Dataset entries Start Marker

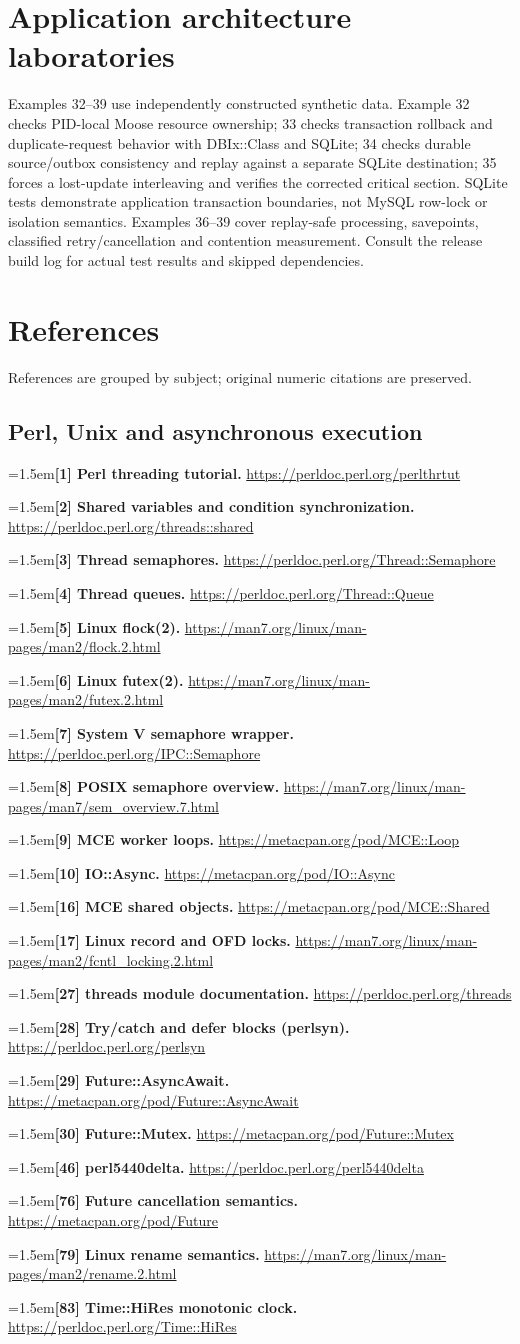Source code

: \documentclass[11pt,openany]{book}
\newcommand{\refdoc}[2]{\par\hangindent=1.5em\hangafter=1\textbf{#1.} \url{#2}\par}
\begin{document}
\section{Application architecture laboratories}
Examples 32--39 use independently constructed synthetic data. Example 32 checks PID-local Moose resource ownership; 33 checks transaction rollback and duplicate-request behavior with DBIx::Class and SQLite; 34 checks durable source/outbox consistency and replay against a separate SQLite destination; 35 forces a lost-update interleaving and verifies the corrected critical section. SQLite tests demonstrate application transaction boundaries, not MySQL row-lock or isolation semantics. Examples 36--39 cover replay-safe processing, savepoints, classified retry/cancellation and contention measurement. Consult the release build log for actual test results and skipped dependencies.

\section{References}
\begingroup\small\setlength{\parskip}{2pt}
References are grouped by subject; original numeric citations are preserved.
\subsection{Perl, Unix and asynchronous execution}
\refdoc{[1] Perl threading tutorial}{https://perldoc.perl.org/perlthrtut}
\refdoc{[2] Shared variables and condition synchronization}{https://perldoc.perl.org/threads::shared}
\refdoc{[3] Thread semaphores}{https://perldoc.perl.org/Thread::Semaphore}
\refdoc{[4] Thread queues}{https://perldoc.perl.org/Thread::Queue}
\refdoc{[5] Linux flock(2)}{https://man7.org/linux/man-pages/man2/flock.2.html}
\refdoc{[6] Linux futex(2)}{https://man7.org/linux/man-pages/man2/futex.2.html}
\refdoc{[7] System V semaphore wrapper}{https://perldoc.perl.org/IPC::Semaphore}
\refdoc{[8] POSIX semaphore overview}{https://man7.org/linux/man-pages/man7/sem_overview.7.html}
\refdoc{[9] MCE worker loops}{https://metacpan.org/pod/MCE::Loop}
\refdoc{[10] IO::Async}{https://metacpan.org/pod/IO::Async}
\refdoc{[16] MCE shared objects}{https://metacpan.org/pod/MCE::Shared}
\refdoc{[17] Linux record and OFD locks}{https://man7.org/linux/man-pages/man2/fcntl_locking.2.html}
\refdoc{[27] threads module documentation}{https://perldoc.perl.org/threads}
\refdoc{[28] Try/catch and defer blocks (perlsyn)}{https://perldoc.perl.org/perlsyn}
\refdoc{[29] Future::AsyncAwait}{https://metacpan.org/pod/Future::AsyncAwait}
\refdoc{[30] Future::Mutex}{https://metacpan.org/pod/Future::Mutex}
\refdoc{[46] perl5440delta}{https://perldoc.perl.org/perl5440delta}
\refdoc{[76] Future cancellation semantics}{https://metacpan.org/pod/Future}
\refdoc{[79] Linux rename semantics}{https://man7.org/linux/man-pages/man2/rename.2.html}
\refdoc{[83] Time::HiRes monotonic clock}{https://perldoc.perl.org/Time::HiRes}
\end{document}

Dataset entries End Marker

#### [What this task involves]
Would you set down the records exactly, with no pictures included?

#### [Answer for the task]
Source code

: \documentclass[11pt,openany]{book}
\newcommand{\refdoc}[2]{\par\hangindent=1.5em\hangafter=1\textbf{#1.} \url{#2}\par}
\begin{document}
\section{Application architecture laboratories}
Examples 32--39 use independently constructed synthetic data. Example 32 checks PID-local Moose resource ownership; 33 checks transaction rollback and duplicate-request behavior with DBIx::Class and SQLite; 34 checks durable source/outbox consistency and replay against a separate SQLite destination; 35 forces a lost-update interleaving and verifies the corrected critical section. SQLite tests demonstrate application transaction boundaries, not MySQL row-lock or isolation semantics. Examples 36--39 cover replay-safe processing, savepoints, classified retry/cancellation and contention measurement. Consult the release build log for actual test results and skipped dependencies.

\section{References}
\begingroup\small\setlength{\parskip}{2pt}
References are grouped by subject; original numeric citations are preserved.
\subsection{Perl, Unix and asynchronous execution}
\refdoc{[1] Perl threading tutorial}{https://perldoc.perl.org/perlthrtut}
\refdoc{[2] Shared variables and condition synchronization}{https://perldoc.perl.org/threads::shared}
\refdoc{[3] Thread semaphores}{https://perldoc.perl.org/Thread::Semaphore}
\refdoc{[4] Thread queues}{https://perldoc.perl.org/Thread::Queue}
\refdoc{[5] Linux flock(2)}{https://man7.org/linux/man-pages/man2/flock.2.html}
\refdoc{[6] Linux futex(2)}{https://man7.org/linux/man-pages/man2/futex.2.html}
\refdoc{[7] System V semaphore wrapper}{https://perldoc.perl.org/IPC::Semaphore}
\refdoc{[8] POSIX semaphore overview}{https://man7.org/linux/man-pages/man7/sem_overview.7.html}
\refdoc{[9] MCE worker loops}{https://metacpan.org/pod/MCE::Loop}
\refdoc{[10] IO::Async}{https://metacpan.org/pod/IO::Async}
\refdoc{[16] MCE shared objects}{https://metacpan.org/pod/MCE::Shared}
\refdoc{[17] Linux record and OFD locks}{https://man7.org/linux/man-pages/man2/fcntl_locking.2.html}
\refdoc{[27] threads module documentation}{https://perldoc.perl.org/threads}
\refdoc{[28] Try/catch and defer blocks (perlsyn)}{https://perldoc.perl.org/perlsyn}
\refdoc{[29] Future::AsyncAwait}{https://metacpan.org/pod/Future::AsyncAwait}
\refdoc{[30] Future::Mutex}{https://metacpan.org/pod/Future::Mutex}
\refdoc{[46] perl5440delta}{https://perldoc.perl.org/perl5440delta}
\refdoc{[76] Future cancellation semantics}{https://metacpan.org/pod/Future}
\refdoc{[79] Linux rename semantics}{https://man7.org/linux/man-pages/man2/rename.2.html}
\refdoc{[83] Time::HiRes monotonic clock}{https://perldoc.perl.org/Time::HiRes}
\end{document}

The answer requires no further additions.